A Chef Recipe Featuring Noosa Black Garlic

Smoky, textural and deeply satisfying, this Coal-Roasted Eggplant with Black Garlic is a standout plant-based dish that delivers all the richness of a slow-cooked meat dish — without the meat.

Created by chef Brent Savage (Yellow, Sydney) and featured in Gourmet Traveller, this dish was originally designed as a plant-based alternative to pork belly — showcasing just how indulgent eggplant can be when treated with care.
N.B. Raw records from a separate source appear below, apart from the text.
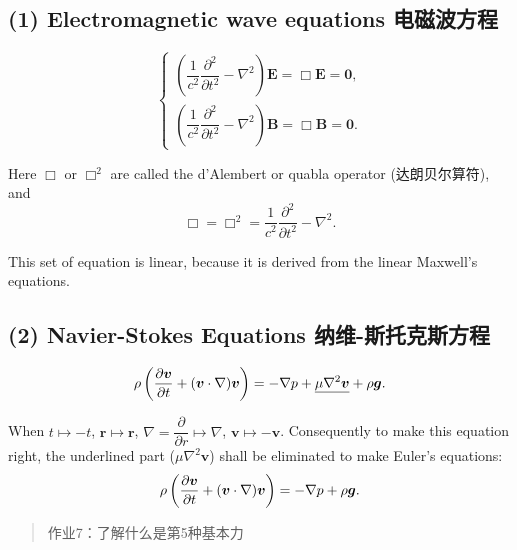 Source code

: \subsection*{(1) Electromagnetic wave equations 电磁波方程}\label{electromagnetic-wave-equations-ux7535ux78c1ux6ce2ux65b9ux7a0b}

\[
\left \{
    \begin{array} {l}
        \left(\dfrac{1}{c^2} \dfrac{\partial^2}{\partial t^2}- \nabla^2\right)\boldsymbol E = \Box \boldsymbol{E} = \boldsymbol 0, \\
        \left(\dfrac{1}{c^2} \dfrac{\partial^2}{\partial t^2}- \nabla^2\right)\boldsymbol B = \Box \boldsymbol{B} = \boldsymbol 0. 
    \end{array}
\right.
\]

Here \(\Box\) or \(\Box^2\) are called the d'Alembert or quabla operator (达朗贝尔算符), and \[\Box =\Box^2 = \dfrac{1}{c^2} \dfrac{\partial^2}{\partial t^2}- \nabla^2.\]

This set of equation is linear, because it is derived from the linear Maxwell's equations.

\subsection*{(2) Navier-Stokes Equations 纳维-斯托克斯方程}\label{navier-stokes-equations-ux7eb3ux7ef4-ux65afux6258ux514bux65afux65b9ux7a0b}

\[\rho \left({\partial \boldsymbol v \over \partial t} + (\boldsymbol v \cdot \nabla ) \boldsymbol v \right) = - \nabla p+\underline{\mu\nabla^2\boldsymbol v}+ \rho \boldsymbol g.\]

When \(t \mapsto -t\), \(\boldsymbol r \mapsto \boldsymbol r\), \(\nabla = \dfrac{\partial}{\partial r} \mapsto \nabla\), \(\boldsymbol v \mapsto -\boldsymbol v\). Consequently to make this equation right, the underlined part (\(\mu\nabla^2\boldsymbol v\)) shall be eliminated to make Euler's equations: \[\rho \left({\partial \boldsymbol v \over \partial t} + (\boldsymbol v \cdot \nabla ) \boldsymbol v \right) = - \nabla p+ \rho \boldsymbol g.\]

\begin{quote}
作业7：了解什么是第5种基本力
\end{quote}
Layered with silky almond purée, aromatic spices, and finished with black garlic in multiple forms, this is a dish that celebrates umami, texture and balance in every bite.


Recipe Details

Serves: 6
Prep time: 30 minutes (+ infusing)
Cook time: 30 minutes


Ingredients

Eggplant


Eggplant Sauce

  • 1½ tbsp vegetable oil

  • 1 long green chilli, finely sliced

  • 1 long red chilli, finely sliced

  • 2 garlic cloves, chopped

  • 3 cm ginger, chopped

  • 60 ml red wine vinegar

  • 25 g caster sugar

  • 125 ml white soy sauce (shiro shoyu)


Black Garlic Seasoning

  • 1 tsp dried black garlic skins, ground

  • ⅔ tsp horseradish powder

  • ⅓ tsp almond meal


Roasted Almond Purée

  • 100 g crustless sourdough bread

  • 150 g blanched almonds, roasted

  • 250 ml vegetable oil

  • 25 ml lemon juice


Almond Dukkah

  • 1½ tbsp coriander seeds

  • 2 tsp cumin seeds

  • ½ tsp crushed black pepper

  • ¼ tsp chilli flakes

  • 100 g roasted almonds, chopped


Method

1. Make the eggplant sauce

Combine all sauce ingredients with water in a saucepan and bring to the boil. Reduce heat and gently simmer, then allow to infuse for ~2 hours.

Strain and reserve the liquid.

Marinate the eggplant in some of the sauce for 30 minutes before cooking.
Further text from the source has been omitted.